- WHAT IS NEEDED:
Repeat the data that follows exactly, starting at the line with "自身のオリジナルのものも作りましたが、" and ending at the line with "- Extensive experience", and leave out every picture.

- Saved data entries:

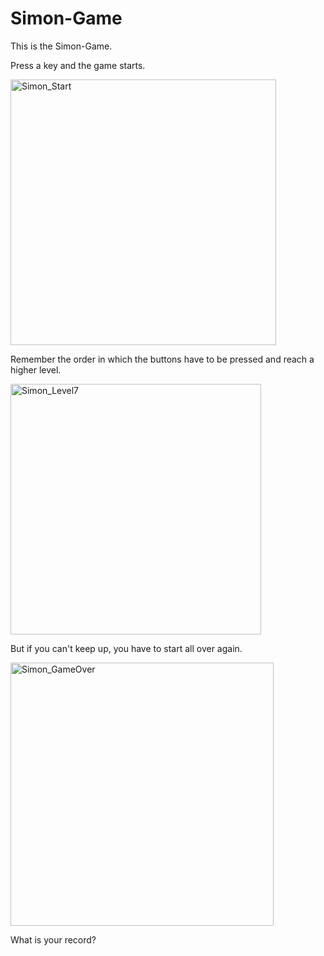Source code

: # Simon-Game
This is the Simon-Game.

Press a key and the game starts.

<img width="425" alt="Simon_Start" src="https://github.com/Regina-Mue/Simon-Game/assets/77250392/f8c6e1b5-1bf3-4e6d-bf5e-4eb4391df1b8">


Remember the order in which the buttons have to be pressed and reach a higher level. 

<img width="401" alt="Simon_Level7" src="https://github.com/Regina-Mue/Simon-Game/assets/77250392/f96999f0-fa65-4757-9720-f6cbc905c48b">


But if you can't keep up, you have to start all over again.

<img width="421" alt="Simon_GameOver" src="https://github.com/Regina-Mue/Simon-Game/assets/77250392/d28d798b-7b54-44c2-b231-dd3f083d7232">


What is your record?
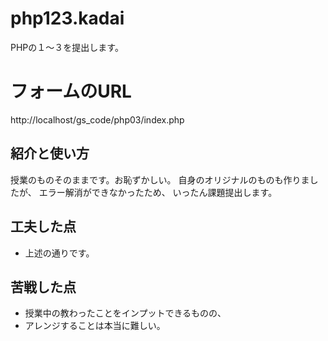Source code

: # php123.kadai

PHPの１～３を提出します。

# フォームのURL
http://localhost/gs_code/php03/index.php

## 紹介と使い方

授業のものそのままです。お恥ずかしい。
自身のオリジナルのものも作りましたが、
エラー解消ができなかったため、
いったん課題提出します。

## 工夫した点

  - 上述の通りです。

## 苦戦した点

  - 授業中の教わったことをインプットできるものの、
  - アレンジすることは本当に難しい。
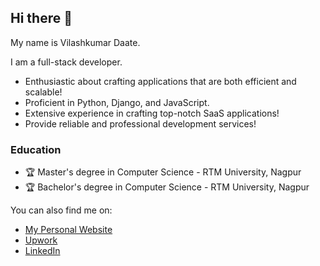 ## Hi there 👋

My name is Vilashkumar Daate.

I am a full-stack developer.
- Enthusiastic about crafting applications that are both efficient and scalable!
- Proficient in Python, Django, and JavaScript.
- Extensive experience in crafting top-notch SaaS applications!
- Provide reliable and professional development services!

### Education
- 🏆 Master's degree in Computer Science - RTM University, Nagpur
- 🏆 Bachelor's degree in Computer Science - RTM University, Nagpur


You can also find me on:
- [My Personal Website](https://vilashdaate.com/)
- [Upwork](https://www.upwork.com/freelancers/~01e1fcd937632c8a9c)
- [LinkedIn](https://www.linkedin.com/in/vilashkumar-daate-5754714b/)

- RESULT FOR THIS EXERCISE:
自身のオリジナルのものも作りましたが、
エラー解消ができなかったため、
いったん課題提出します。

## 工夫した点

  - 上述の通りです。

## 苦戦した点

  - 授業中の教わったことをインプットできるものの、
  - アレンジすることは本当に難しい。
 ## Hi there 👋

My name is Vilashkumar Daate.

I am a full-stack developer.
- Enthusiastic about crafting applications that are both efficient and scalable!
- Proficient in Python, Django, and JavaScript.
- Extensive experience in crafting top-notch SaaS applications!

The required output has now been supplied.